- **ASSIGNED TASK**
Word for word, print every entry below.

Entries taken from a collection
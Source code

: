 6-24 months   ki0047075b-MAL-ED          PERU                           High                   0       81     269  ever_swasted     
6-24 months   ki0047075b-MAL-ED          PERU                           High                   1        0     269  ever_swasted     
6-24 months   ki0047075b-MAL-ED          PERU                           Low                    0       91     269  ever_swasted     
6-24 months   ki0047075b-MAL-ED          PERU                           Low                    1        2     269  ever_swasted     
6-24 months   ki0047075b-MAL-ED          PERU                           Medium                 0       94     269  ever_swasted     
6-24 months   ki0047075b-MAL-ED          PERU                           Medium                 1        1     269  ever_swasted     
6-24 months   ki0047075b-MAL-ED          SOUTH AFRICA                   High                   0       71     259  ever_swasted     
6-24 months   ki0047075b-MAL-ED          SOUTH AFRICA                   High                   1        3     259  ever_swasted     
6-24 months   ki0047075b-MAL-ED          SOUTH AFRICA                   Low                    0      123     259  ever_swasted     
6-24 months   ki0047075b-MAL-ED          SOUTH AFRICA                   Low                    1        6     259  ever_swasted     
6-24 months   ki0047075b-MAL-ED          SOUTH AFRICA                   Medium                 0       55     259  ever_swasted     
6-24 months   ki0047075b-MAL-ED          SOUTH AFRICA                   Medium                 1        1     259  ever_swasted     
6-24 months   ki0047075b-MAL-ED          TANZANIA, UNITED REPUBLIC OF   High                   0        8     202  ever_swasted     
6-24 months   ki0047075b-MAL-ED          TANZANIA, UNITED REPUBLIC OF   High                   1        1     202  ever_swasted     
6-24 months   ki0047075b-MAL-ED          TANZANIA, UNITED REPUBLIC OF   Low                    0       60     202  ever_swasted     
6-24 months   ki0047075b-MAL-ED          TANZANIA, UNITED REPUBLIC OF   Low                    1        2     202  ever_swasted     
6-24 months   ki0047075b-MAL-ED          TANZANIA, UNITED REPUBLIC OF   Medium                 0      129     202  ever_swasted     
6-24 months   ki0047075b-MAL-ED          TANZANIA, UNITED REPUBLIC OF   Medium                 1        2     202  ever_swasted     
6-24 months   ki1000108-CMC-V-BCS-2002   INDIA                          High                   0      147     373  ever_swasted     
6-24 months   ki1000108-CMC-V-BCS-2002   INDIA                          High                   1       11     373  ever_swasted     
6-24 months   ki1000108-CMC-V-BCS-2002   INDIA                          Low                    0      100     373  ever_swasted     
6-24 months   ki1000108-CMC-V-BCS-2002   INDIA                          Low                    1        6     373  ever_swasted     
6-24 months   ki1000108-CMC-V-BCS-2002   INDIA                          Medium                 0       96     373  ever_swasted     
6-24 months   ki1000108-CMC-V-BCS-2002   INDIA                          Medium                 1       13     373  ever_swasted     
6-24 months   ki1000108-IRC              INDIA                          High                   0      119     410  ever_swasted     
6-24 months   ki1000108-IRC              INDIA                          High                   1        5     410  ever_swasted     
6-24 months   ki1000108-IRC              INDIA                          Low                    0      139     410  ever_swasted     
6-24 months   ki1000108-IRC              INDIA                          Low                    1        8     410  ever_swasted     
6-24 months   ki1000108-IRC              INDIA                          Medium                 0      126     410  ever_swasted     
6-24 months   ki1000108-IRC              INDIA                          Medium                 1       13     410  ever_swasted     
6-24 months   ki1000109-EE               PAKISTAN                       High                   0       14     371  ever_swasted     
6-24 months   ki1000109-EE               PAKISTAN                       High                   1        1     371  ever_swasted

- **RESULT**
Source code

: 6-24 months   ki0047075b-MAL-ED          PERU                           High                   0       81     269  ever_swasted     
6-24 months   ki0047075b-MAL-ED          PERU                           High                   1        0     269  ever_swasted     
6-24 months   ki0047075b-MAL-ED          PERU                           Low                    0       91     269  ever_swasted     
6-24 months   ki0047075b-MAL-ED          PERU                           Low                    1        2     269  ever_swasted     
6-24 months   ki0047075b-MAL-ED          PERU                           Medium                 0       94     269  ever_swasted     
6-24 months   ki0047075b-MAL-ED          PERU                           Medium                 1        1     269  ever_swasted     
6-24 months   ki0047075b-MAL-ED          SOUTH AFRICA                   High                   0       71     259  ever_swasted     
6-24 months   ki0047075b-MAL-ED          SOUTH AFRICA                   High                   1        3     259  ever_swasted     
6-24 months   ki0047075b-MAL-ED          SOUTH AFRICA                   Low                    0      123     259  ever_swasted     
6-24 months   ki0047075b-MAL-ED          SOUTH AFRICA                   Low                    1        6     259  ever_swasted     
6-24 months   ki0047075b-MAL-ED          SOUTH AFRICA                   Medium                 0       55     259  ever_swasted     
6-24 months   ki0047075b-MAL-ED          SOUTH AFRICA                   Medium                 1        1     259  ever_swasted     
6-24 months   ki0047075b-MAL-ED          TANZANIA, UNITED REPUBLIC OF   High                   0        8     202  ever_swasted     
6-24 months   ki0047075b-MAL-ED          TANZANIA, UNITED REPUBLIC OF   High                   1        1     202  ever_swasted     
6-24 months   ki0047075b-MAL-ED          TANZANIA, UNITED REPUBLIC OF   Low                    0       60     202  ever_swasted     
6-24 months   ki0047075b-MAL-ED          TANZANIA, UNITED REPUBLIC OF   Low                    1        2     202  ever_swasted     
6-24 months   ki0047075b-MAL-ED          TANZANIA, UNITED REPUBLIC OF   Medium                 0      129     202  ever_swasted     
6-24 months   ki0047075b-MAL-ED          TANZANIA, UNITED REPUBLIC OF   Medium                 1        2     202  ever_swasted     
6-24 months   ki1000108-CMC-V-BCS-2002   INDIA                          High                   0      147     373  ever_swasted     
6-24 months   ki1000108-CMC-V-BCS-2002   INDIA                          High                   1       11     373  ever_swasted     
6-24 months   ki1000108-CMC-V-BCS-2002   INDIA                          Low                    0      100     373  ever_swasted     
6-24 months   ki1000108-CMC-V-BCS-2002   INDIA                          Low                    1        6     373  ever_swasted     
6-24 months   ki1000108-CMC-V-BCS-2002   INDIA                          Medium                 0       96     373  ever_swasted     
6-24 months   ki1000108-CMC-V-BCS-2002   INDIA                          Medium                 1       13     373  ever_swasted     
6-24 months   ki1000108-IRC              INDIA                          High                   0      119     410  ever_swasted     
6-24 months   ki1000108-IRC              INDIA                          High                   1        5     410  ever_swasted     
6-24 months   ki1000108-IRC              INDIA                          Low                    0      139     410  ever_swasted     
6-24 months   ki1000108-IRC              INDIA                          Low                    1        8     410  ever_swasted     
6-24 months   ki1000108-IRC              INDIA                          Medium                 0      126     410  ever_swasted     
6-24 months   ki1000108-IRC              INDIA                          Medium                 1       13     410  ever_swasted     
6-24 months   ki1000109-EE               PAKISTAN                       High                   0       14     371  ever_swasted     
6-24 months   ki1000109-EE               PAKISTAN                       High                   1        1     371  ever_swasted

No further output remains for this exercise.